▶ _Task details_:
Where does the string "笔记图片" appear in the material? Copy each line that holds it.
-------- Supplied records --------
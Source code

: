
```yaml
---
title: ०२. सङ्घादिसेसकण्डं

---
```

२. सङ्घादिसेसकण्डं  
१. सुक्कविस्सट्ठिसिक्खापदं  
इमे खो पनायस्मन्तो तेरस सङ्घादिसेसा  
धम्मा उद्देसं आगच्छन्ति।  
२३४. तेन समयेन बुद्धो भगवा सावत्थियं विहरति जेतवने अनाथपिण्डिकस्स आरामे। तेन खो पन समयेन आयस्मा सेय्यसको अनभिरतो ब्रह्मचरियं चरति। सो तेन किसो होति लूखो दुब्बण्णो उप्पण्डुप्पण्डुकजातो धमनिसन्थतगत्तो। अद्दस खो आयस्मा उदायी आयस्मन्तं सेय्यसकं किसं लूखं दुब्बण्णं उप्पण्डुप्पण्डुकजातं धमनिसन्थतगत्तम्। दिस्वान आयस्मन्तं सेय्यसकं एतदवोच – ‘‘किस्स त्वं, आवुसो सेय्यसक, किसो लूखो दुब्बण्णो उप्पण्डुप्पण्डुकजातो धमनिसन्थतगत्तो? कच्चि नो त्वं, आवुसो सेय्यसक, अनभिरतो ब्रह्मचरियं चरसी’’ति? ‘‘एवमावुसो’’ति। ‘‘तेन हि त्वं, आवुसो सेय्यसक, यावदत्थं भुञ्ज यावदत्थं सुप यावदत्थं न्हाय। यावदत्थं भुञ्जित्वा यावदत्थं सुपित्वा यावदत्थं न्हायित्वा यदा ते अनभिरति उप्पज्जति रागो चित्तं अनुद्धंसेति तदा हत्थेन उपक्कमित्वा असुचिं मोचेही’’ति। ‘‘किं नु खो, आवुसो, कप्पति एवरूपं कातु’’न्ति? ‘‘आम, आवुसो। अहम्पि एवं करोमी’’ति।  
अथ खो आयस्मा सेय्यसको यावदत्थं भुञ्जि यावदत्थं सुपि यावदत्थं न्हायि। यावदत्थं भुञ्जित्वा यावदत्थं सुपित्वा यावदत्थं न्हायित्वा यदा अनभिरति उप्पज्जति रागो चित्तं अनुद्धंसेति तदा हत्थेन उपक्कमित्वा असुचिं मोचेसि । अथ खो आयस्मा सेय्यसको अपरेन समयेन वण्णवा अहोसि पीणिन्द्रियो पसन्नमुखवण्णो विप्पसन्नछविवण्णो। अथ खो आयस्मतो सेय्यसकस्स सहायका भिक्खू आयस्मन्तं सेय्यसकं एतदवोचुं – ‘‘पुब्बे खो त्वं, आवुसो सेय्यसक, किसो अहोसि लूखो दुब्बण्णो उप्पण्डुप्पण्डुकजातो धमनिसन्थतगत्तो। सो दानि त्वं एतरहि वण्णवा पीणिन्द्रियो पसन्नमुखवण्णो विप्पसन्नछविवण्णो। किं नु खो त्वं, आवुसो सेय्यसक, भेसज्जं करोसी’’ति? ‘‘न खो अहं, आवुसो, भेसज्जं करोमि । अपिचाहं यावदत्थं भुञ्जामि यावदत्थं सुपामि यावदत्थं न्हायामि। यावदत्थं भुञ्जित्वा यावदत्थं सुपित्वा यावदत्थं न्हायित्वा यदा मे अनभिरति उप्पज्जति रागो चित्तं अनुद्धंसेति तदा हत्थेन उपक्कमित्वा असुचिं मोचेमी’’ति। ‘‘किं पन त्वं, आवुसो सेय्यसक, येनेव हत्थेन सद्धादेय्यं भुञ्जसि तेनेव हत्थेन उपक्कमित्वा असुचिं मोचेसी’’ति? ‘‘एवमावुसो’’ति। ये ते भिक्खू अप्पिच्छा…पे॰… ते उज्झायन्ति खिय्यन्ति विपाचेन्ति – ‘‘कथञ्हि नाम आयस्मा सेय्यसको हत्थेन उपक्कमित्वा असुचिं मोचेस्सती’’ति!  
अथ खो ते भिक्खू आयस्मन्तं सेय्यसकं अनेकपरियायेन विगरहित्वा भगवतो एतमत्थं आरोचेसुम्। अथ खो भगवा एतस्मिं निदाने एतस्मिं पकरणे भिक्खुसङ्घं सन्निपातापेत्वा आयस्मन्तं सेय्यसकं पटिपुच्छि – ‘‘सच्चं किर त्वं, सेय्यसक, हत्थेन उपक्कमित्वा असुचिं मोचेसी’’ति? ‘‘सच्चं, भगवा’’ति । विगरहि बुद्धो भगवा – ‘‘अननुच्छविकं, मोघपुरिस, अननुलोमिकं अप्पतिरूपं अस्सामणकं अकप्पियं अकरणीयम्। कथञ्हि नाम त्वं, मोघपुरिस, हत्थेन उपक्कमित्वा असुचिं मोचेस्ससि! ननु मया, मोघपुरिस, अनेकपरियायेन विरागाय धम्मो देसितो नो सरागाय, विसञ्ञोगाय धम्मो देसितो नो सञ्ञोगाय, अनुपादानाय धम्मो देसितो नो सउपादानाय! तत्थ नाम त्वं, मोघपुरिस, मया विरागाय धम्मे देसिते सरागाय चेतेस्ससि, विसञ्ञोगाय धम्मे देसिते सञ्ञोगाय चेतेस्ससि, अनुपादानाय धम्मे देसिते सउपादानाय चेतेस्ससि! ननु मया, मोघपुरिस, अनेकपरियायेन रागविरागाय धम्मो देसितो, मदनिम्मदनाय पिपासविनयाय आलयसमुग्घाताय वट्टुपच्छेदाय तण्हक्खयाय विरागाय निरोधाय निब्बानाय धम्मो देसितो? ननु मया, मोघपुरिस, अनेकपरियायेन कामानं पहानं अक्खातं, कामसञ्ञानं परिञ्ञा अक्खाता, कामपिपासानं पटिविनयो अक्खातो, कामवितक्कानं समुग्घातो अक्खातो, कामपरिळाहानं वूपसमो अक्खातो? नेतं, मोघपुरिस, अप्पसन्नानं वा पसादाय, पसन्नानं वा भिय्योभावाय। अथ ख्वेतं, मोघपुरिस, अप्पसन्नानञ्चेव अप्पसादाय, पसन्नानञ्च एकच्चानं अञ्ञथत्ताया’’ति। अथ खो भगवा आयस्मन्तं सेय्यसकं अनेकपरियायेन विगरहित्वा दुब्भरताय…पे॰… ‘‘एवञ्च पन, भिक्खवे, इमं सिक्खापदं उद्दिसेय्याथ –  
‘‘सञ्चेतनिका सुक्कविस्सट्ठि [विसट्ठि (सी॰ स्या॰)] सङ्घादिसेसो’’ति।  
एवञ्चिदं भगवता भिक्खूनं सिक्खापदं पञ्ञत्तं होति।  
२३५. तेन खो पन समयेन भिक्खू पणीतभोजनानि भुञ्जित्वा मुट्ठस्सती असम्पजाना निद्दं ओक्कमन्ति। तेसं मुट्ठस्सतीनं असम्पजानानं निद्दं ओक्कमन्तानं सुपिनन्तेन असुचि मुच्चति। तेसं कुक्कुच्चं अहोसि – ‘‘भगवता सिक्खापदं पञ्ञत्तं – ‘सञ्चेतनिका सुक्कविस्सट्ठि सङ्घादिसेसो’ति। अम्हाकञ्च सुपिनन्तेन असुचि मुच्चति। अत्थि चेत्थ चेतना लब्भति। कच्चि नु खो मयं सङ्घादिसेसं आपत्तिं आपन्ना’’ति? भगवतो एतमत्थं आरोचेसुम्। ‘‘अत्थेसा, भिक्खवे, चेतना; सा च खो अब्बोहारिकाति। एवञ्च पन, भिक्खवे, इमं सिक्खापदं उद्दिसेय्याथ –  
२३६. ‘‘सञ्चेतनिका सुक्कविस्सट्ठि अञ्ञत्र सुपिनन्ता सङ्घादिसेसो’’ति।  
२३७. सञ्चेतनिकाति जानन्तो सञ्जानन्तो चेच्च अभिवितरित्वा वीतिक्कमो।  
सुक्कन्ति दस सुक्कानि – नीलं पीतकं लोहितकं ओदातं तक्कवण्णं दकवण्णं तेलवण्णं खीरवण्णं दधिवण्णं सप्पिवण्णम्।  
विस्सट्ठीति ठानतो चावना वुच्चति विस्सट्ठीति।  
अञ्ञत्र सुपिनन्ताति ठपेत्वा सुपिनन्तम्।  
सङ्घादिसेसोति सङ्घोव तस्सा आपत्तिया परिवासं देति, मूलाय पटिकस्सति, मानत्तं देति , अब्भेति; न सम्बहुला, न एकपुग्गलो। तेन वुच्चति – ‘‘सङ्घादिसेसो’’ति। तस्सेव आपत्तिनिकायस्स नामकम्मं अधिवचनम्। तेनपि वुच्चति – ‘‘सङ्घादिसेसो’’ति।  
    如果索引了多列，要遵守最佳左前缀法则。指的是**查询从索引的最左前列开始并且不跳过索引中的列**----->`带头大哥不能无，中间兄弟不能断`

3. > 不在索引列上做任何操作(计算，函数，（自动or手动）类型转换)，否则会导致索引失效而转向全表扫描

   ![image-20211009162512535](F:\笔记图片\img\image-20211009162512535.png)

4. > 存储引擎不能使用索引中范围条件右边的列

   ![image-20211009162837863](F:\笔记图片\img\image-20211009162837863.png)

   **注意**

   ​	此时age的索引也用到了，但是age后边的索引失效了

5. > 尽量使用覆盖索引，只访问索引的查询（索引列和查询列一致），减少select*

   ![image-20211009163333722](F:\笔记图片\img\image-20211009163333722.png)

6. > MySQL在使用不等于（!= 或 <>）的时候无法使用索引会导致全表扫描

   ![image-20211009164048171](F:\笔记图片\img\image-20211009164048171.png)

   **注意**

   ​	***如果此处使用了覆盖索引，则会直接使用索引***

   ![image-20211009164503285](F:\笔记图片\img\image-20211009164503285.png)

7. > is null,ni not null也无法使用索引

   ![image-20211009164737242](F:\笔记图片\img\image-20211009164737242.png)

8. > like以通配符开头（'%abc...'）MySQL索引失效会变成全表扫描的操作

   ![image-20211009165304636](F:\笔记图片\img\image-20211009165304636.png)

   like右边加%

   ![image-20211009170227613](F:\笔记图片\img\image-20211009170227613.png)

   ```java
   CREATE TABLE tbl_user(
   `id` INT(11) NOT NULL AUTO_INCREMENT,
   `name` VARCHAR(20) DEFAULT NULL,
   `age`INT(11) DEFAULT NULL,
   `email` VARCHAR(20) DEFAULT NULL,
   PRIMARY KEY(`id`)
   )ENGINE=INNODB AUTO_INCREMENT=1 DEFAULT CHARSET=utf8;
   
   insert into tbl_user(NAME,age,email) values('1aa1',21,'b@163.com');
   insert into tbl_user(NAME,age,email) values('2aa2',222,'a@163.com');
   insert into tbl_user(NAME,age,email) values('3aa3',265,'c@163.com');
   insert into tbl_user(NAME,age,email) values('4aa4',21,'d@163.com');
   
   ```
--------
▶ _Written solution_:
   ![image-20211009162512535](F:\笔记图片\img\image-20211009162512535.png)
   ![image-20211009162837863](F:\笔记图片\img\image-20211009162837863.png)
   ![image-20211009163333722](F:\笔记图片\img\image-20211009163333722.png)
   ![image-20211009164048171](F:\笔记图片\img\image-20211009164048171.png)
   ![image-20211009164503285](F:\笔记图片\img\image-20211009164503285.png)
   ![image-20211009164737242](F:\笔记图片\img\image-20211009164737242.png)
   ![image-20211009165304636](F:\笔记图片\img\image-20211009165304636.png)
   ![image-20211009170227613](F:\笔记图片\img\image-20211009170227613.png)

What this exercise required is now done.